Sagu (Metroxylon sagu Rottb.) merupakan salah
satu dari kekayaan hutan Indonesia. Indonesia memiliki hamparan hutan sagu
seluas lebih 1 juta hektar. Indonesia termasuk satu dari 2 negara yang memiliki
areal sagu terbesar di dunia selain Papua Nugini. Dari total area hutan sagu di
dunia, Indonesia memiliki satu juta hektar hutan sagu yang tersebar di beberapa
provinsi atau menguasai 51.3% hutan sagu di dunia. Diyakini bahwa pusat asal
sagu adalah sekitar Danau Sentani, Kabupaten Jayapura, Papua. Di tempat
tersebut dijumpai keragaman plasma nutfah sagu yang paling tinggi. Tanaman sagu
tersebar di wilayah tropika basah Asia Tenggara dan Oseania, terutama tumbuh di
lahan rawa, payau atau yang sering tergenang air. Sebaran lahan pohon sagu
terbesar di Indonesia terdapat di beberapa wilayah yaitu Irian Jaya, Maluku
(terutama Seram dan Halmahera), Sulawesi, Kalimantan (terutama Kalimantan
Barat) dan Sumatera (terutama Riau). Hutan sagu alam yang luas terdapat
di sepanjang dataran rendah pantai dan muara sungai Irian Jaya, Seram,
Halmahera dan Riau. Di daerah lain hutan sagu yang ada sekarang
kebanyakan merupakan kebun sagu yang meliar menjadi hutan karena tidak ada
pemeliharaan di Jawa sagu tidak terdapat umum dan ditemukan secara terbatas di
Banten dan di beberapa tempat sepanjang pantai utara Jawa Tengah.
Biasanya, sagu tumbuh di daerah rawa yang berair tawar
atau daerah rawa yang bergambut dan di daerah sepanjang aliran sungai, sekitar
sumber air, atau di hutan rawa yang kadar garamnya tidak terlalu tinggi dan
tanah mineral di rawa-rawa air tawar dengan kandungan tanah liat lebih dari 70%
dan bahan organik 30%. Pertumbuhan sagu yang paling baik adalah pada tanah liat
kuning coklat atau hitam dengan kadar bahan organik tinggi.
Potensi dan Pemanfaatan
Sagu
Potensi
Berdasarkan kajian Forum Kerjasama Agribisnis,
Indonesia memiliki potensi alam bagi pengembangan sagu yang tidak dimiliki oleh
benyak negara di dunia. Logika pemanfaatannya, jika pemerintah menginvestasi
dana senilai 1,3 trilyun rupiah dengan grace period 12 tahun pada luas
lahan 68.180 hektar, dengan pendapatan kotor pada tahun pertama sebesar 4
trilyun rupiah, sebenarnya layak untuk diwujudkan dan sangat menguntungkan.

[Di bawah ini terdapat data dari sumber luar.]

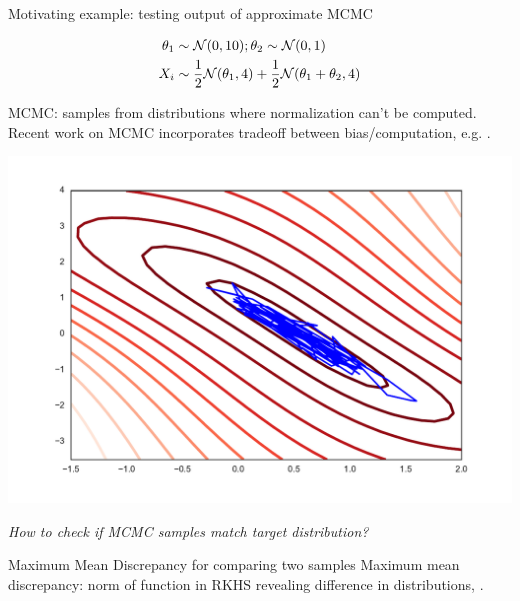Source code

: 

\begin{frame}
\begin{columns}
\begin{column}{.33\linewidth}
\begin{block}{Motivating example: testing output of approximate MCMC}
\begin{minipage}{.49\linewidth}

\begin{align*}
 \theta_{1}&\sim{\cal N}(0,10);\theta_{2}\sim{\cal N}(0,1) \\
 X_{i} &\sim\frac{1}{2}{\cal N}(\theta_{1},4)+\frac{1}{2}{\cal N}(\theta_{1}+\theta_{2},4)
\end{align*}
 \vspace{1cm} 


MCMC: samples from distributions where normalization can't be computed.
Recent work on MCMC  incorporates tradeoff between bias/computation, e.g. \cite{korattikara2013austerity}.
\end{minipage}
\begin{minipage}{.4\linewidth}
\includegraphics[scale=0.65]{../../presentation/img/sgld_trace_and_density.pdf}
\end{minipage}
\vspace{1cm}
\begin{center}
{\large\emph{How to check if MCMC samples match target distribution?}}
\end{center}
\end{block}
\vspace{-0.75cm}
\begin{block}{Maximum Mean Discrepancy for comparing two samples}
Maximum mean discrepancy: norm of function in RKHS revealing difference in distributions, \cite{gretton2012kernel}.


\end{block}
\end{column}
\end{columns}
\end{frame}
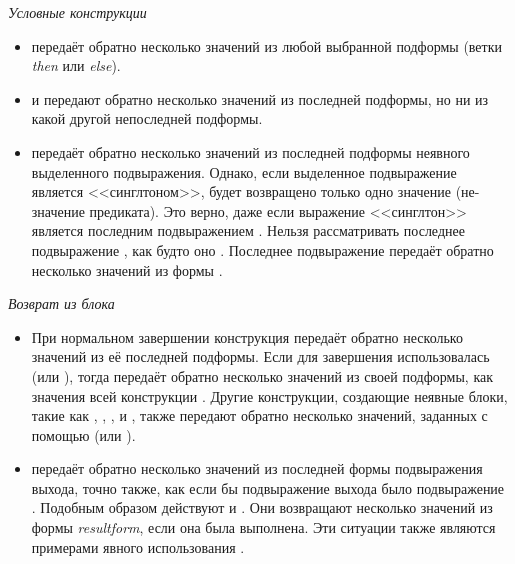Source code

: \begin{flushdesc}
\item[\emph{Условные конструкции}]\leavevmode
\begin{itemize}

\item
{} передаёт обратно несколько значений из любой выбранной подформы (ветки
\emph{then} или \emph{else}).

\item
{} и  передают обратно несколько значений из последней подформы,
но ни из какой другой непоследней подформы.

\item
{} передаёт обратно несколько значений из последней подформы неявного
 выделенного подвыражения.
Однако, если выделенное подвыражение является <<синглтоном>>, будет возвращено
только одно значение (не-{\false} значение предиката).
Это верно, даже если выражение <<синглтон>> является последним подвыражением
.
Нельзя рассматривать последнее подвыражение , как будто оно . Последнее подвыражение передаёт обратно несколько значений из формы
.
\end{itemize}

\item[\emph{Возврат из блока}]\leavevmode
\begin{itemize}

\item
При нормальном завершении конструкция  передаёт обратно несколько значений из её последней
подформы. Если для завершения использовалась  (или
), тогда  передаёт обратно несколько значений из
своей подформы, как значения всей конструкции  . Другие конструкции,
создающие неявные блоки, такие как 
, , ,  и
, также передают обратно несколько значений, заданных с помощью 
 (или ).

\item
{} передаёт обратно несколько значений из последней формы подвыражения
выхода, точно также, как если бы подвыражение выхода было подвыражение
.
Подобным образом действуют  и . Они возвращают
несколько значений из формы \emph{resultform}, если она была выполнена.
Эти ситуации также являются примерами явного использования .
\end{itemize}


\end{flushdesc}

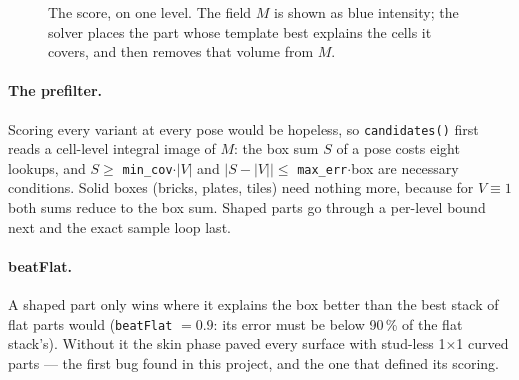 \documentclass[10pt,a4paper]{article}
\newcommand{\code}[1]{\texttt{\small #1}}
\begin{document}
\begin{figure}[h]
\centering
{}
\caption{The score, on one level. The field $M$ is shown as blue intensity; the solver places the part whose template best explains the
cells it covers, and then removes that volume from $M$.}
\end{figure}

\paragraph{The prefilter.} Scoring every variant at every pose would be hopeless, so \code{candidates()} first reads a
cell-level integral image of $M$: the box sum $S$ of a pose costs eight lookups, and $S\ge$ \code{min\_cov}$\cdot|V|$ and
$|S-|V||\le$ \code{max\_err}$\cdot$box are necessary conditions. Solid boxes (bricks, plates, tiles) need nothing more, because
for $V\equiv1$ both sums reduce to the box sum. Shaped parts go through a per-level bound next and the exact sample loop last.

\paragraph{beatFlat.} A shaped part only wins where it explains the box better than the best stack of flat parts would
(\code{beatFlat} $=0.9$: its error must be below 90\,\% of the flat stack's). Without it the skin phase paved every surface with
stud-less 1$\times$1 curved parts --- the first bug found in this project, and the one that defined its scoring.
\end{document}
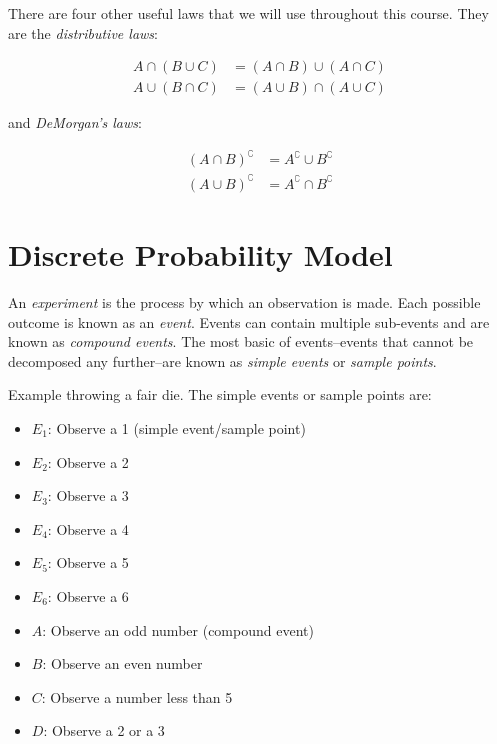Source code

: \documentclass[11pt]{article}
\theoremstyle{definition}
\begin{document}
There are four other useful laws that we will use throughout this course. They are the \textit{distributive laws}:

$$
\begin{aligned}
	A \cap (B \cup C) & = (A \cap B) \cup (A \cap C) \\
	A \cup (B \cap C) & = (A \cup B) \cap (A \cup C)
\end{aligned}
$$

\noindent and \textit{DeMorgan's laws}:

$$
\begin{aligned}
	(A \cap B)^\complement & = A^\complement \cup B^\complement \\
	(A \cup B)^\complement & = A^\complement \cap B^\complement
\end{aligned}
$$

\section{Discrete Probability Model}

\begin{shaded}
	An \textit{experiment} is the process by which an observation is made. Each possible outcome is known as an \textit{event}. Events can contain multiple sub-events and are known as \textit{compound events}. The most basic of events--events that cannot be decomposed any further--are known as \textit{simple events} or \textit{sample points}.
\end{shaded}

Example throwing a fair die. The simple events or sample points are:

\begin{itemize}[label={}]
	\setlength\itemsep{0em}
	\item $E_1$: Observe a 1 (simple event/sample point)
	\item $E_2$: Observe a 2
	\item $E_3$: Observe a 3
	\item $E_4$: Observe a 4
	\item $E_5$: Observe a 5
	\item $E_6$: Observe a 6
	\item $A$: Observe an odd number (compound event)
	\item $B$: Observe an even number
	\item $C$: Observe a number less than 5
	\item $D$: Observe a 2 or a 3
\end{itemize}
\end{document}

Apabila upaya ini dilakukan, sebenarnya kita dapat sangat berkontribusi bagi pemenuhan
pangan dunia. Untuk pangan nasional, tentu pemanfaatan sagu sebagai komoditi
pangan berkarbohidrat juga ikut mengurangi ketergantungan masyarakat pada beras
yang saat ini diserap hampir 80% oleh masyarakat Indonesia.
Pemanfaatan
Sagu mempunyai banyak kegunaan, di mana hampir semua
bagian tanaman mempunyai manfaat tersendiri.
Beberapa pemanfaatan sagu secara tradisional, yakni:
Pertama, batang sagu dapat digunakan
sebagai saluran air untuk irigasi persawahan atau ladang, batang sagu dapat
dibelah lebih tipis untuk dijadikan papan alas saung di perkebunan, dan
menjadikan batang sagu sebagai pagar area perkebunan.
Kedua, pati sagu dalam batang dapat
dikelola menjadi makanan tradisional sagu, tepung sagu, dan aneka makanan
seperti mie dan beragam jenis kue.
Ketiga, daun pohon sagu dapat digunakan
sebagai atap rumah. Daun-daun disulam dengan cara khusus, dikeringkan, kemudian
dijadikan atap rumah.
Pemanfaatan modernnya, selain sebagai bahan campuran
bagi soun, mie dan kerupuk yang terdapat di restoran khas Maluku, sagu juga
dibutuhkan bagi industri tekstil, kertas, dan juga industri kosmetika.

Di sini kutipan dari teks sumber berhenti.